• **Task brief**: Scan each line of the records for the word "title" and extract the ones that have it.

• **Records from a collection**:

===============

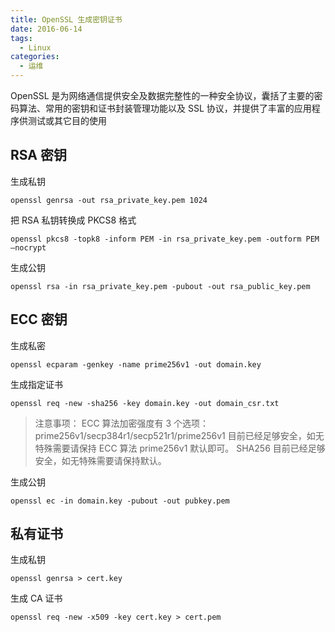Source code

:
 ```yaml
---
title: OpenSSL 生成密钥证书
date: 2016-06-14
tags:
  - Linux
categories:
  - 运维
---
```


OpenSSL 是为网络通信提供安全及数据完整性的一种安全协议，囊括了主要的密码算法、常用的密钥和证书封装管理功能以及 SSL 协议，并提供了丰富的应用程序供测试或其它目的使用

## RSA 密钥

生成私钥

```shell
openssl genrsa -out rsa_private_key.pem 1024
```

把 RSA 私钥转换成 PKCS8 格式

```shell
openssl pkcs8 -topk8 -inform PEM -in rsa_private_key.pem -outform PEM –nocrypt
```

生成公钥

```shell
openssl rsa -in rsa_private_key.pem -pubout -out rsa_public_key.pem
```

## ECC 密钥

生成私密

```shell
openssl ecparam -genkey -name prime256v1 -out domain.key
```

生成指定证书

```shell
openssl req -new -sha256 -key domain.key -out domain_csr.txt
```

> 注意事项： ECC 算法加密强度有 3 个选项：prime256v1/secp384r1/secp521r1/prime256v1 目前已经足够安全，如无特殊需要请保持 ECC 算法 prime256v1 默认即可。 SHA256 目前已经足够安全，如无特殊需要请保持默认。

生成公钥

```shell
openssl ec -in domain.key -pubout -out pubkey.pem
```

## 私有证书

生成私钥

```shell
openssl genrsa > cert.key
```

生成 CA 证书

```shell
openssl req -new -x509 -key cert.key > cert.pem
```
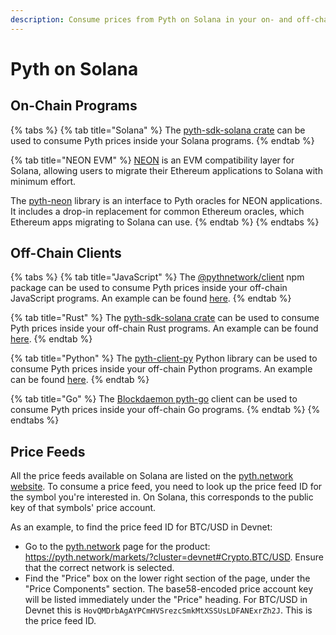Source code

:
 ```yaml
---
description: Consume prices from Pyth on Solana in your on- and off-chain programs.
---
```


# Pyth on Solana

## On-Chain Programs

{% tabs %}
{% tab title="Solana" %}
The [pyth-sdk-solana crate](https://github.com/pyth-network/pyth-sdk-rs/tree/main/pyth-sdk-solana) can be used to consume Pyth prices inside your Solana programs.
{% endtab %}

{% tab title="NEON EVM" %}
[NEON](https://neon-labs.org) is an EVM compatibility layer for Solana, allowing users to migrate their Ethereum applications to Solana with minimum effort.

The [pyth-neon](https://github.com/pyth-network/pyth-neon) library is an interface to Pyth oracles for NEON applications. It includes a drop-in replacement for common Ethereum oracles, which Ethereum apps migrating to Solana can use.
{% endtab %}
{% endtabs %}

## Off-Chain Clients

{% tabs %}
{% tab title="JavaScript" %}
The [@pythnetwork/client](https://www.npmjs.com/package/@pythnetwork/client) npm package can be used to consume Pyth prices inside your off-chain JavaScript programs. An example can be found [here](https://github.com/pyth-network/pyth-client-js#example-usage).
{% endtab %}

{% tab title="Rust" %}
The [pyth-sdk-solana crate](https://crates.io/crates/pyth-sdk-solana) can be used to consume Pyth prices inside your off-chain Rust programs. An example can be found [here](https://github.com/pyth-network/pyth-sdk-rs/blob/main/pyth-sdk-solana/examples/eth\_price.rs).
{% endtab %}

{% tab title="Python" %}
The [pyth-client-py](https://github.com/pyth-network/pyth-client-py) Python library can be used to consume Pyth prices inside your off-chain Python programs. An example can be found [here](https://github.com/pyth-network/pyth-client-py/blob/main/examples/read\_one\_price\_feed.py).
{% endtab %}

{% tab title="Go" %}
The [Blockdaemon pyth-go](https://github.com/Blockdaemon/pyth-go) client can be used to consume Pyth prices inside your off-chain Go programs.
{% endtab %}
{% endtabs %}

## Price Feeds

All the price feeds available on Solana are listed on the [pyth.network website](https://pyth.network/markets/). To consume a price feed, you need to look up the price feed ID for the symbol you're interested in. On Solana, this corresponds to the public key of that symbols' price account.

As an example, to find the price feed ID for BTC/USD in Devnet:

- Go to the [pyth.network](https://pyth.network/markets/) page for the product: https://pyth.network/markets/?cluster=devnet#Crypto.BTC/USD. Ensure that the correct network is selected.
- Find the "Price" box on the lower right section of the page, under the "Price Components" section. The base58-encoded price account key will be listed immediately under the "Price" heading. For BTC/USD in Devnet this is `HovQMDrbAgAYPCmHVSrezcSmkMtXSSUsLDFANExrZh2J`. This is the price feed ID.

===============

• **Response box**:
title: OpenSSL 生成密钥证书
{% tab title="Solana" %}
{% tab title="NEON EVM" %}
{% tab title="JavaScript" %}
{% tab title="Rust" %}
{% tab title="Python" %}
{% tab title="Go" %}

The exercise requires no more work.